> _Task statement_: The full text of the records below, minus any pictures, should be given back word for word.

++++++++++

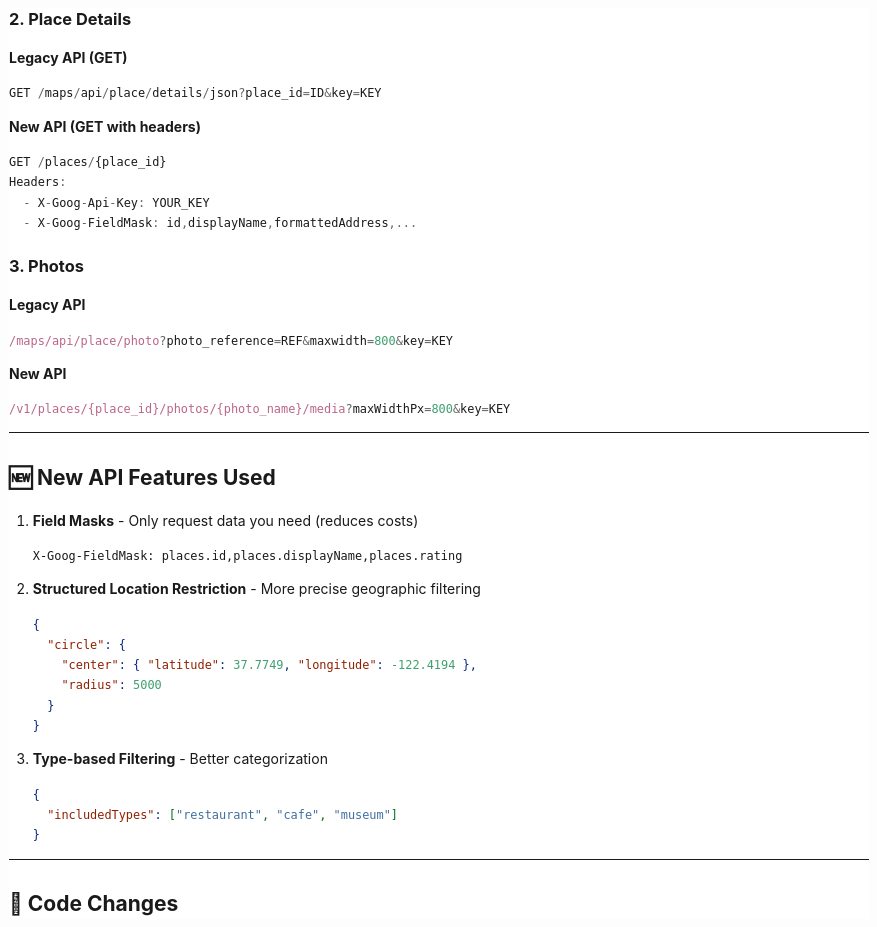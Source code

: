 ### 2. Place Details

**Legacy API (GET)**
```javascript
GET /maps/api/place/details/json?place_id=ID&key=KEY
```

**New API (GET with headers)**
```javascript
GET /places/{place_id}
Headers:
  - X-Goog-Api-Key: YOUR_KEY
  - X-Goog-FieldMask: id,displayName,formattedAddress,...
```

### 3. Photos

**Legacy API**
```javascript
/maps/api/place/photo?photo_reference=REF&maxwidth=800&key=KEY
```

**New API**
```javascript
/v1/places/{place_id}/photos/{photo_name}/media?maxWidthPx=800&key=KEY
```

---

## 🆕 New API Features Used

1. **Field Masks** - Only request data you need (reduces costs)
   ```
   X-Goog-FieldMask: places.id,places.displayName,places.rating
   ```

2. **Structured Location Restriction** - More precise geographic filtering
   ```json
   {
     "circle": {
       "center": { "latitude": 37.7749, "longitude": -122.4194 },
       "radius": 5000
     }
   }
   ```

3. **Type-based Filtering** - Better categorization
   ```json
   {
     "includedTypes": ["restaurant", "cafe", "museum"]
   }
   ```

---

## 📝 Code Changes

++++++++++

> _Answer to this task_:
Source code

: ### 2. Place Details

**Legacy API (GET)**
```javascript
GET /maps/api/place/details/json?place_id=ID&key=KEY
```

**New API (GET with headers)**
```javascript
GET /places/{place_id}
Headers:
  - X-Goog-Api-Key: YOUR_KEY
  - X-Goog-FieldMask: id,displayName,formattedAddress,...
```

### 3. Photos

**Legacy API**
```javascript
/maps/api/place/photo?photo_reference=REF&maxwidth=800&key=KEY
```

**New API**
```javascript
/v1/places/{place_id}/photos/{photo_name}/media?maxWidthPx=800&key=KEY
```

---

## 🆕 New API Features Used

1. **Field Masks** - Only request data you need (reduces costs)
   ```
   X-Goog-FieldMask: places.id,places.displayName,places.rating
   ```

2. **Structured Location Restriction** - More precise geographic filtering
   ```json
   {
     "circle": {
       "center": { "latitude": 37.7749, "longitude": -122.4194 },
       "radius": 5000
     }
   }
   ```

3. **Type-based Filtering** - Better categorization
   ```json
   {
     "includedTypes": ["restaurant", "cafe", "museum"]
   }
   ```

---

## 📝 Code Changes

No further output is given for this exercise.